The relationship between the child and the caregiver builds the foundation for all the future relationships of the child.
One has to understand two basic principles here:
- The treatment the child receives from the parent is the treatment the child learns to give themselves.
- The treatment the child gives themselves sets the bar for the treatment the child receives from the world.
If we want our children to be treated well, we need to set that example in our relationship.
If we normalise shouting at our child, the message the child receives is that it’s okay to be shouted at by our loved ones.
If we normalise hitting our child (for whatever humble looking reason), the message the child receives is that it’s okay to be hit (for humble looking reasons too) by our loved ones.
If we normalise breaking trust of our child, the message the child receives is that it’s okay for our loved one to break our trust and forgiveness is natural.

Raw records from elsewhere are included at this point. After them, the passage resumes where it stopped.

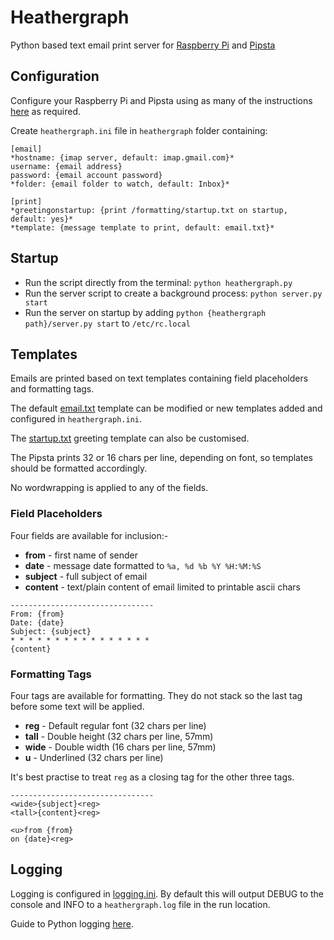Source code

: # Heathergraph

Python based text email print server for [Raspberry Pi](https://www.raspberrypi.org/) and [Pipsta](http://www.pipsta.co.uk/)

## Configuration

Configure your Raspberry Pi and Pipsta using as many of the instructions [here](https://bitbucket.org/ablesystems/pipsta/wiki/Pipsta%20First-Time%20Setup) as required.

Create `heathergraph.ini` file in `heathergraph` folder containing:

```
[email]
*hostname: {imap server, default: imap.gmail.com}* 
username: {email address}
password: {email account password}
*folder: {email folder to watch, default: Inbox}*

[print]
*greetingonstartup: {print /formatting/startup.txt on startup, default: yes}*
*template: {message template to print, default: email.txt}*
```


## Startup

- Run the script directly from the terminal: `python heathergraph.py`
- Run the server script to create a background process: `python server.py start`
- Run the server on startup by adding `python {heathergraph path}/server.py start` to `/etc/rc.local`

## Templates

Emails are printed based on text templates containing field placeholders and formatting tags.

The default [email.txt](https://github.com/idiotandrobot/heathergraph/blob/master/templates/email.txt) template can be modified or new templates added and configured in `heathergraph.ini`.

The [startup.txt](https://github.com/idiotandrobot/heathergraph/blob/master/templates/startup.txt) greeting template can also be customised.

The Pipsta prints 32 or 16 chars per line, depending on font, so templates should be formatted accordingly.

No wordwrapping is applied to any of the fields.

### Field Placeholders

Four fields are available for inclusion:-

- **from** - first name of sender
- **date** - message date formatted to `%a, %d %b %Y %H:%M:%S`
- **subject** - full subject of email
- **content** - text/plain content of email limited to printable ascii chars

```
--------------------------------
From: {from}
Date: {date}
Subject: {subject}
* * * * * * * * * * * * * * * * 
{content}
```

### Formatting Tags

Four tags are available for formatting. They do not stack so the last tag before some text will be applied.

- **reg** - Default regular font (32 chars per line)
- **tall** - Double height (32 chars per line, 57mm)
- **wide** - Double width (16 chars per line, 57mm)
- **u** - Underlined (32 chars per line) 

It's best practise to treat `reg` as a closing tag for the other three tags.

```
--------------------------------
<wide>{subject}<reg>
<tall>{content}<reg>

<u>from {from}
on {date}<reg> 
```

## Logging

Logging is configured in [logging.ini](https://github.com/idiotandrobot/heathergraph/blob/master/logging.ini). By default this will output DEBUG to the console and INFO to a `heathergraph.log` file in the run location.

Guide to Python logging [here](https://docs.python.org/2/howto/logging.html).
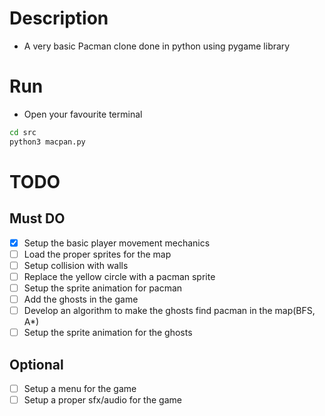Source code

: # Description
- A very basic Pacman clone done in python using pygame library

# Run
- Open your favourite terminal

```bash
cd src
python3 macpan.py
```

# TODO
## Must DO
- [X] Setup the basic player movement mechanics
- [ ] Load the proper sprites for the map
- [ ] Setup collision with walls
- [ ] Replace the yellow circle with a pacman sprite
- [ ] Setup the sprite animation for pacman
- [ ] Add the ghosts in the game
- [ ] Develop an algorithm to make the ghosts find pacman in the map(BFS, A*)
- [ ] Setup the sprite animation for the ghosts

## Optional
- [ ] Setup a menu for the game
- [ ] Setup a proper sfx/audio for the game
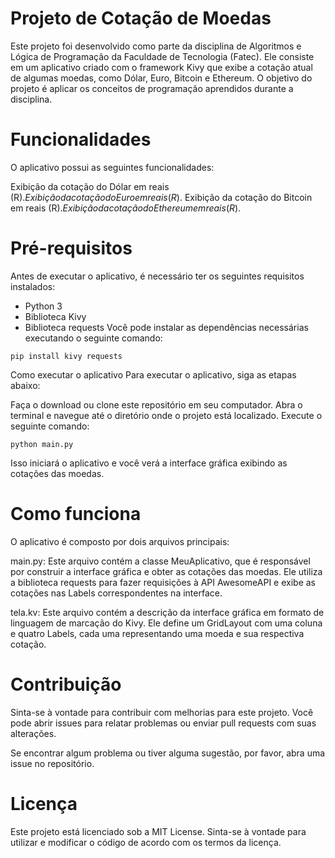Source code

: # Projeto de Cotação de Moedas
Este projeto foi desenvolvido como parte da disciplina de Algoritmos e Lógica de Programação da Faculdade de Tecnologia (Fatec). Ele consiste em um aplicativo criado com o framework Kivy que exibe a cotação atual de algumas moedas, como Dólar, Euro, Bitcoin e Ethereum. O objetivo do projeto é aplicar os conceitos de programação aprendidos durante a disciplina.

# Funcionalidades
O aplicativo possui as seguintes funcionalidades:

Exibição da cotação do Dólar em reais (R$).
Exibição da cotação do Euro em reais (R$).
Exibição da cotação do Bitcoin em reais (R$).
Exibição da cotação do Ethereum em reais (R$).

# Pré-requisitos
Antes de executar o aplicativo, é necessário ter os seguintes requisitos instalados:

- Python 3
- Biblioteca Kivy
- Biblioteca requests
Você pode instalar as dependências necessárias executando o seguinte comando:

```
pip install kivy requests
```
Como executar o aplicativo
Para executar o aplicativo, siga as etapas abaixo:

Faça o download ou clone este repositório em seu computador.
Abra o terminal e navegue até o diretório onde o projeto está localizado.
Execute o seguinte comando:
```
python main.py
```
Isso iniciará o aplicativo e você verá a interface gráfica exibindo as cotações das moedas.

# Como funciona
O aplicativo é composto por dois arquivos principais:

main.py: Este arquivo contém a classe MeuAplicativo, que é responsável por construir a interface gráfica e obter as cotações das moedas. Ele utiliza a biblioteca requests para fazer requisições à API AwesomeAPI e exibe as cotações nas Labels correspondentes na interface.

tela.kv: Este arquivo contém a descrição da interface gráfica em formato de linguagem de marcação do Kivy. Ele define um GridLayout com uma coluna e quatro Labels, cada uma representando uma moeda e sua respectiva cotação.

# Contribuição
Sinta-se à vontade para contribuir com melhorias para este projeto. Você pode abrir issues para relatar problemas ou enviar pull requests com suas alterações.

Se encontrar algum problema ou tiver alguma sugestão, por favor, abra uma issue no repositório.

# Licença
Este projeto está licenciado sob a MIT License. Sinta-se à vontade para utilizar e modificar o código de acordo com os termos da licença.
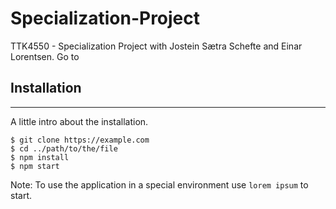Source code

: # Specialization-Project
TTK4550 - Specialization Project with Jostein Sætra Schefte and Einar Lorentsen. Go to 


## Installation
***
A little intro about the installation. 
```
$ git clone https://example.com
$ cd ../path/to/the/file
$ npm install
$ npm start
```
Note: To use the application in a special environment use ```lorem ipsum``` to start.
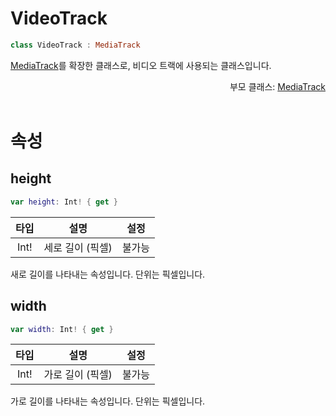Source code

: # VideoTrack

```swift
class VideoTrack : MediaTrack
```

[MediaTrack](../media-track/home.md)를 확장한 클래스로, 비디오 트랙에 사용되는 클래스입니다.

<div align="right">
부모 클래스: <a href="../media-track/home.md">MediaTrack</a>
</div>

<br>

# 속성

## height

```swift
var height: Int! { get }
```

| 타입 | 설명 | 설정 |
|:--:|:--:|:--:|
|Int!|세로 길이 (픽셀)|불가능|

새로 길이를 나타내는 속성입니다. 단위는 픽셀입니다.

## width

```swift
var width: Int! { get }
```

| 타입 | 설명 | 설정 |
|:--:|:--:|:--:|
|Int!|가로 길이 (픽셀)|불가능|

가로 길이를 나타내는 속성입니다. 단위는 픽셀입니다.

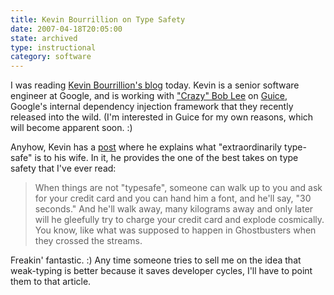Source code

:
 ```yaml
---
title: Kevin Bourrillion on Type Safety
date: 2007-04-18T20:05:00
state: archived
type: instructional
category: software
---
```


<span class="drop-cap">I was reading</span> [Kevin Bourrillion's blog](http://smallwig.blogspot.com/2007/03/by-way-what-does-extraordinarily.html) today. Kevin is a senior software engineer at Google, and is working with ["Crazy" Bob Lee](http://www.crazybob.org/) on [Guice](http://code.google.com/p/google-guice/), Google's internal dependency injection framework that they recently released into the wild. (I'm interested in Guice for my own reasons, which will become apparent soon. :)

Anyhow, Kevin has a [post](http://smallwig.blogspot.com/2007/03/by-way-what-does-extraordinarily.html) where he explains what "extraordinarily type-safe" is to his wife. In it, he provides the one of the best takes on type safety that I've ever read:

> When things are not "typesafe", someone can walk up to you and ask for your credit card and you can hand him a font, and he'll say, "30 seconds." And he'll walk away, many kilograms away and only later will he gleefully try to charge your credit card and explode cosmically. You know, like what was supposed to happen in Ghostbusters when they crossed the streams.

Freakin' fantastic. :) Any time someone tries to sell me on the idea that weak-typing is better because it saves developer cycles, I'll have to point them to that article.

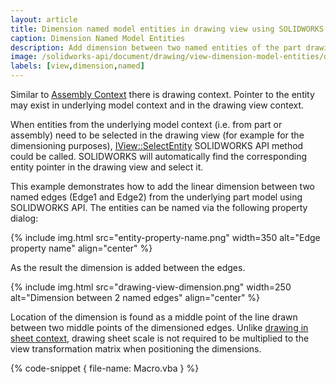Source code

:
 ```yaml
---
layout: article
title: Dimension named model entities in drawing view using SOLIDWORKS API
caption: Dimension Named Model Entities
description: Add dimension between two named entities of the part drawing retrieved from the underlying model using SOLIDWORKS API
image: /solidworks-api/document/drawing/view-dimension-model-entities/drawing-view-dimension.png
labels: [view,dimension,named]
---
```

Similar to [Assembly Context](/solidworks-api/document/assembly/context/) there is drawing context. Pointer to the entity may exist in underlying model context and in the drawing view context.

When entities from the underlying model context (i.e. from part or assembly) need to be selected in the drawing view (for example for the dimensioning purposes), [IView::SelectEntity](http://help.solidworks.com/2018/english/api/sldworksapi/solidworks.interop.sldworks~solidworks.interop.sldworks.iview~selectentity.html) SOLIDWORKS API method could be called. SOLIDWORKS will automatically find the corresponding entity pointer in the drawing view and select it.

This example demonstrates how to add the linear dimension between two named edges (Edge1 and Edge2) from the underlying part model using SOLIDWORKS API. The entities can be named via the following property dialog:

{% include img.html src="entity-property-name.png" width=350 alt="Edge property name" align="center" %}

As the result the dimension is added between the edges.

{% include img.html src="drawing-view-dimension.png" width=250 alt="Dimension between 2 named edges" align="center" %}

Location of the dimension is found as a middle point of the line drawn between two middle points of the dimensioned edges. Unlike [drawing in sheet context](/solidworks-api/document/drawing/sheet-context-sketch/), drawing sheet scale is not required to be multiplied to the view transformation matrix when positioning the dimensions.

{% code-snippet { file-name: Macro.vba } %}


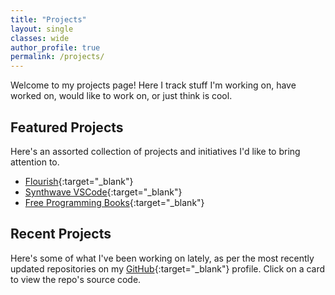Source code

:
 ```yaml
---
title: "Projects"
layout: single
classes: wide
author_profile: true
permalink: /projects/
---
```


Welcome to my projects page! Here I track stuff I'm working on, have worked on, would like to work on, or just think is cool.

## Featured Projects

Here's an assorted collection of projects and initiatives I'd like to bring attention to.

* [Flourish](https://flourish.studio/){:target="_blank"}
* [Synthwave VSCode](https://github.com/robb0wen/synthwave-vscode){:target="_blank"}
* [Free Programming Books](https://github.com/EbookFoundation/free-programming-books){:target="_blank"}

## Recent Projects

Here's some of what I've been working on lately, as per the most recently updated repositories on my [GitHub](https://github.com/segunak){:target="_blank"} profile. Click on a card to view the repo's source code.

<link rel="stylesheet" href="/assets/css/card.css">
<script src="/assets/js/card-generator.js"></script>
<div id="github-cards-container"></div>

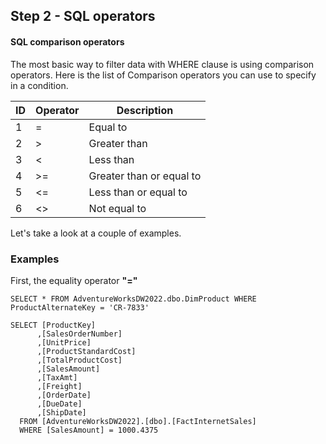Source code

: ## Step 2 - SQL operators
#### SQL comparison operators
The most basic way to filter data with WHERE clause is using comparison operators.
Here is the list of Comparison operators you can use to specify in a condition.

|ID |Operator| Description |
| -- |------------- | ------------- |
| 1 |  =  | Equal to	  |
| 2 |  >  | Greater than  |
| 3 |  <  | 	Less than		 
| 4 | >=  | Greater than or equal to  |
| 5 | <=  | Less than or equal to	  |
| 6 | <>  | Not equal to	  |

Let's take a look at a couple of examples.

### Examples
First, the equality operator **"="**
```
SELECT * FROM AdventureWorksDW2022.dbo.DimProduct WHERE ProductAlternateKey = 'CR-7833'
```

```
SELECT [ProductKey]
      ,[SalesOrderNumber]
      ,[UnitPrice]
      ,[ProductStandardCost]
      ,[TotalProductCost]
      ,[SalesAmount]
      ,[TaxAmt]
      ,[Freight]
      ,[OrderDate]
      ,[DueDate]
      ,[ShipDate]
  FROM [AdventureWorksDW2022].[dbo].[FactInternetSales]
  WHERE [SalesAmount] = 1000.4375
```


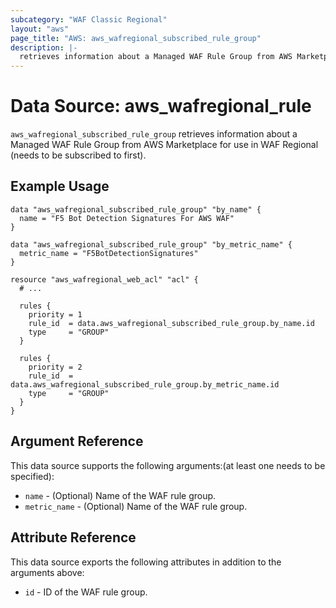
 ```yaml
---
subcategory: "WAF Classic Regional"
layout: "aws"
page_title: "AWS: aws_wafregional_subscribed_rule_group"
description: |-
  retrieves information about a Managed WAF Rule Group from AWS Marketplace for use in WAF Regional.
---
```


# Data Source: aws_wafregional_rule

`aws_wafregional_subscribed_rule_group` retrieves information about a Managed WAF Rule Group from AWS Marketplace for use in WAF Regional (needs to be subscribed to first).

## Example Usage

```hcl
data "aws_wafregional_subscribed_rule_group" "by_name" {
  name = "F5 Bot Detection Signatures For AWS WAF"
}

data "aws_wafregional_subscribed_rule_group" "by_metric_name" {
  metric_name = "F5BotDetectionSignatures"
}

resource "aws_wafregional_web_acl" "acl" {
  # ...

  rules {
    priority = 1
    rule_id  = data.aws_wafregional_subscribed_rule_group.by_name.id
    type     = "GROUP"
  }

  rules {
    priority = 2
    rule_id  = data.aws_wafregional_subscribed_rule_group.by_metric_name.id
    type     = "GROUP"
  }
}

```

## Argument Reference

This data source supports the following arguments:(at least one needs to be specified):

* `name` - (Optional) Name of the WAF rule group.
* `metric_name` - (Optional) Name of the WAF rule group.

## Attribute Reference

This data source exports the following attributes in addition to the arguments above:

* `id` - ID of the WAF rule group.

Imagine what consequences this may have on our child’s future relationships.
Let’s call out these normalised patterns which are passed on from generations, sometimes with pride and let’s break them here and now.
What action/behaviour of the adults was normal for you as a child which you later discovered as something wrong or painful or unjust?
When you have friction with your child, what is your natural reaction? Can you change this reaction with one which is kind and compassionate yet firm? (unlike what we may hear being said around, kindness doesn’t spoil our children as long as we are not permissive.)